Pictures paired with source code
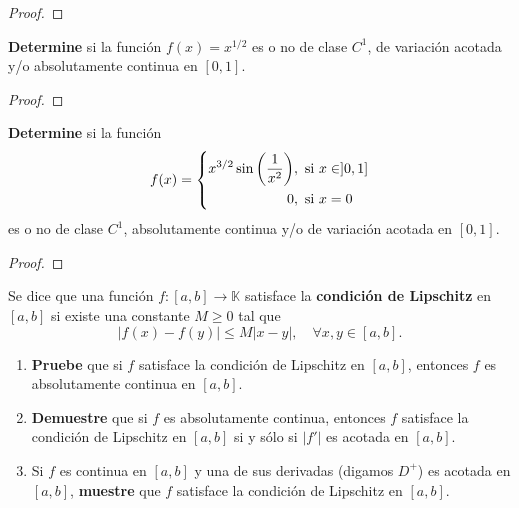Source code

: \documentclass[12pt]{report}
\theoremstyle{largebreak}
\newcommand\abs[1]{\ensuremath{\lvert#1\rvert}}
\begin{document}
    \begin{proof}
        
    \end{proof}

    \begin{excer}
        \textbf{Determine} si la función $f(x)=x^{1/2}$ es o no de clase $C^1$, de variación acotada y/o absolutamente continua en $[0,1]$.
    \end{excer}

    \begin{proof}
        
    \end{proof}

    \begin{excer}
        \textbf{Determine} si la función
        \begin{equation*}
            f(x) = 
                \left \{
                    \begin{aligned}
                    x^{3/2}\sin\left(\frac{1}{x^2}\right) &,\ \textup{si} \ x \in ]0,1]\\
                    0 &,\ \textup{si} \ x=0
                    \end{aligned}
                \right .
        \end{equation*}
        es o no de clase $C^1$, absolutamente continua y/o de variación acotada en $[0,1]$.
    \end{excer}

    \begin{proof}
        
    \end{proof}

    \begin{excer}
        Se dice que una función $f:[a,b]\rightarrow \mathbb{K}$ satisface la \textbf{condición de Lipschitz} en $[a,b]$ si existe una constante $M\geq 0$ tal que
        \begin{equation*}
            \abs{f(x)-f(y)}\leq M\abs{x-y},\quad\forall x,y\in [a,b].
        \end{equation*}
        \begin{enumerate}
            \item \textbf{Pruebe} que si $f$ satisface la condición de Lipschitz en $[a,b]$, entonces $f$ es absolutamente continua en $[a,b]$.
            \item \textbf{Demuestre} que si $f$ es absolutamente continua, entonces $f$ satisface la condición de Lipschitz en $[a,b]$ si y sólo si $\abs{f'}$ es acotada en $[a,b]$.
            \item Si $f$ es continua en $[a,b]$ y una de sus derivadas (digamos $D^+$) es acotada en $[a,b]$, \textbf{muestre} que $f$ satisface la condición de Lipschitz en $[a,b]$.
        \end{enumerate}
    \end{excer}
\end{document}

▸ **YOUR INSTRUCTIONS**
Nothing but a number is expected: how many lines in the data above hold the word "left".

▸ **OUTPUT BELOW**
2